(Saved data entries)
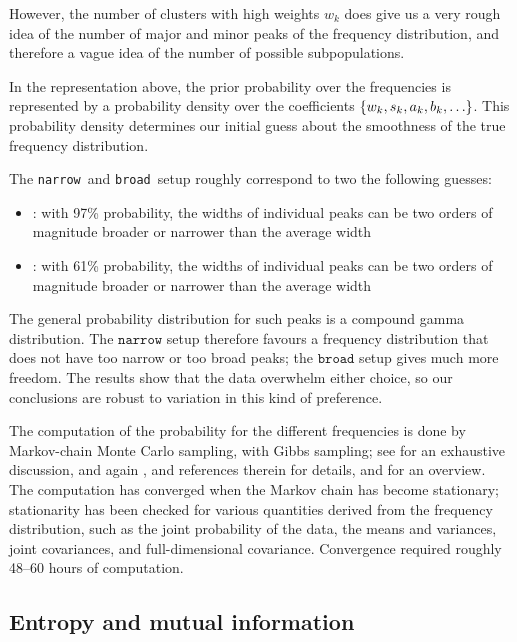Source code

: \documentclass[\ifafour a4paper,12pt,\else a5paper,10pt,\fi%
onecolumn,oneside,article,%
british%
]{memoir}
\theoremstyle{remark}
\theoremstyle{innote}
\DeclarePairedDelimiter\set{\{}{\}} %
\renewcommand*{\|}[1][]{\nonscript\:#1\vert\nonscript\:\mathopen{}}
\newcommand*{\chap}{ch.}%
\newcommand*{\narrow}{\texttt{narrow}}
\newcommand*{\broad}{\texttt{broad}}
\begin{document}
However, the number of clusters with high weights $w_{k}$ does give us a
very rough idea of the number of major and minor peaks of the frequency
distribution, and therefore a vague idea of the number of possible
subpopulations.

In the representation above, the prior probability over the frequencies is
represented by a probability density over the coefficients
$\set{w_{k},s_{k},a_{k},b_{k},\dotsc}$. This probability density determines
our initial guess about the smoothness of the true frequency
distribution.

The \narrow\ and \broad\ setup roughly correspond to two the following
guesses:
\begin{itemize}[wide]
\item[\narrow]\!: with 97\% probability, the widths of individual peaks can
  be two orders of magnitude broader or narrower than the average width
\item[\broad]\!: with 61\% probability, the widths of individual peaks can
  be two orders of magnitude broader or narrower than the average width
\end{itemize}
The general probability distribution for such peaks is a compound gamma
distribution. The $\narrow$ setup therefore favours a frequency
distribution that does not have too narrow or too broad peaks; the $\broad$
setup gives much more freedom. The results show that the data overwhelm
either choice, so our conclusions are robust to variation in this kind of
preference.

\bigskip

The computation of the probability for the different frequencies is done by
Markov-chain Monte Carlo sampling, with Gibbs sampling; see
\textcite{neal1993} for an exhaustive discussion, and again
\textcite{dunsonetal2011}, \textcite{rasmussen1999} and references therein
for details, and \textcite[\chap~29]{mackay1995_r2005} for an overview. The
computation has converged when the Markov chain has become stationary;
stationarity has been checked for various quantities derived from the
frequency distribution, such as the joint probability of the data, the
means and variances, joint covariances, and full-dimensional covariance.
Convergence required roughly 48--60 hours of computation.



\subsection{Entropy and mutual information}
\label{sec:mutualionfo}
\end{document}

WHAT THIS TASK INVOLVES>
Repeat the records above exactly, from the first line through the line containing "distribution, and therefore", and leave out the pictures.

TASK ANSWER>
Source code

: \documentclass[\ifafour a4paper,12pt,\else a5paper,10pt,\fi%
onecolumn,oneside,article,%
british%
]{memoir}
\theoremstyle{remark}
\theoremstyle{innote}
\DeclarePairedDelimiter\set{\{}{\}} %
\renewcommand*{\|}[1][]{\nonscript\:#1\vert\nonscript\:\mathopen{}}
\newcommand*{\chap}{ch.}%
\newcommand*{\narrow}{\texttt{narrow}}
\newcommand*{\broad}{\texttt{broad}}
\begin{document}
However, the number of clusters with high weights $w_{k}$ does give us a
very rough idea of the number of major and minor peaks of the frequency
distribution, and therefore a vague idea of the number of possible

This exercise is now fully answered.